I think you are better off reflavoring things, without actually getting rid of any mechanics.
Right, I guess I should have said - I don't do 4e. I guess from a mechanics perspective, this should go in Previous Editions General?

However, your points about the way spells are stored are excellent. I had considered some sort of runes as a replacement for scrolls. Some of those ideas could work really well as alternative magic items, say.

Obviously, regardless of edition, this would hurt fighter-types who would be limited in their choice of armour and weapons. Removing currency could also have unforseen repurcussions. Crafting would have to be rehashed, magic items wouldn't be easily available, and classes like the rogue might miss out.

Dark Sun is a good idea though. I did read a bit about it a while back so I may check it out again. 
I thought about a similar campaign setting, although my version used tribal peoples being invaded by a new migration of more technologically (magically) advanced race (think colonisation of the new world by Europeans).

Thus characters would start out having to survive in a primative world, but once they had met/come into conflict with the more advanced race/s they could get better gear, new skills (or reroll characters from those races if it was appropriate).

In my world there had also been a powerful ancient technological (magical) race, so the characters had ruins to explore and the possibility of aquiring ancient gear/magic that was on par/better than the gear of the invading race.

The main appeal of this setting for me was limiting the initial character choices, which I thought was awesome, but in the end the game never happened because the players wanted to play classes that weren't available. But if you sell the world well enough (that is focus on what players CAN be and do, rather than what they CAN'T be or do) then I think it would be a facinating setting with a dark survival feel to it.

Edit: Also stress that times are changing, that this is the end of the world as we know it. New fangled metal crafting is giving Blah the warlord an advantage. The ancient and peaceful magical races (Elves, Eladrin, Gnomes) are abanding this darkening world for the mystical forests of the feywilds.

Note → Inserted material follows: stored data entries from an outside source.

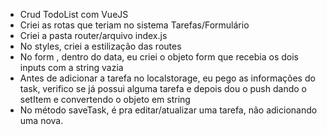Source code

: * Crud TodoList com VueJS
* Criei as rotas que teriam no sistema Tarefas/Formulário
* Criei a pasta router/arquivo index.js
* No styles, criei a estilização das routes
* No form , dentro do data, eu criei o objeto form que recebia os dois inputs com a string vazia
* Antes de adicionar a tarefa no localstorage, eu pego as informações do task, verifico se já possui alguma tarefa e depois dou o push dando o setItem e convertendo o objeto em string
* No método saveTask, é pra editar/atualizar uma tarefa, não adicionando uma nova.
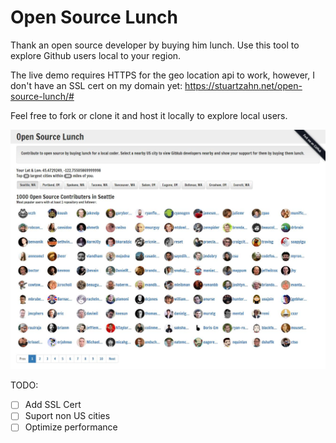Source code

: <h1>Open Source Lunch</h1>
<p>Thank an open source developer by buying him lunch. Use this tool to explore Github users local to your region.</p>
<p>The live demo requires HTTPS for the geo location api to work, however, I don't have an SSL cert on my domain yet: <a href="https://stuartzahn.net/open-source-lunch/#">https://stuartzahn.net/open-source-lunch/#</a></p>
<p>Feel free to fork or clone it and host it locally to explore local users.</p>
<img src="osl-thumb.jpg" alt="Open Source Lunch"/>

TODO:
- [ ] Add SSL Cert
- [ ] Suport non US cities
- [ ] Optimize performance
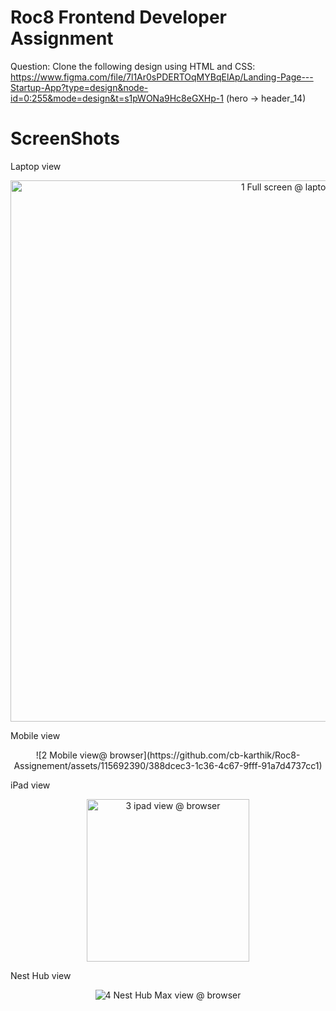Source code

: # Roc8 Frontend Developer Assignment 

Question: Clone the following design using HTML and CSS: https://www.figma.com/file/7l1Ar0sPDERTOqMYBqElAp/Landing-Page---Startup-App?type=design&node-id=0:255&mode=design&t=s1pWONa9Hc8eGXHp-1 (hero -> header_14)

# ScreenShots 

Laptop view
<div align="center">
<img width="866" alt="1 Full screen @ laptop" src="https://github.com/cb-karthik/Roc8-Assignement/assets/115692390/3a60d8a0-cecc-487f-b560-d23a2f4d3b9c">
</div>

Mobile view
<div align="center">
  ![2  Mobile view@ browser](https://github.com/cb-karthik/Roc8-Assignement/assets/115692390/388dcec3-1c36-4c67-9fff-91a7d4737cc1)
 </div>

iPad view
<div align="center">
<img width="260" alt="3 ipad view @ browser" src="https://github.com/cb-karthik/Roc8-Assignement/assets/115692390/73d5b8ce-c673-4931-bd0f-649820188b6c">

</div>

Nest Hub view
<div align="center">

![4 Nest Hub Max view @ browser](https://github.com/cb-karthik/Roc8-Assignement/assets/115692390/4be67e8d-2fd3-44dc-be48-4786735eb17e)

</div>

Are the characters a force that will keep the old ways? Or will they forge a bright new future? Or will the future they strive for, be crushed by the forces of darkness that have attained new and terrible powers? ...

My 2 cents. Good luck with your game
Sounds interesting.

I think I have the old (2nd Ed, I think) Maztica pdf, which is much more of a jungle theme but is interesting since they use obsidian, bone, stone etc instead of metal.

The idea of relics left over by an ancient civilisation is a good one because (whilst perhaps a little over-used) it does provide access for people to get more traditional gear (even if it's just metal weapons and so forth).

I think your point about not upsetting players is a good one, though. To my mind, disallowing all these things is more about adding a gritty difficulty to the game, which is appealing, rather than restricting options, which is not.

One issue I did have was crafting, though. I'm not sure whether crafting magic items should be allowed, since it would provide easy access to stuff which wouldn't otherwise be easily available to be bought or whatever.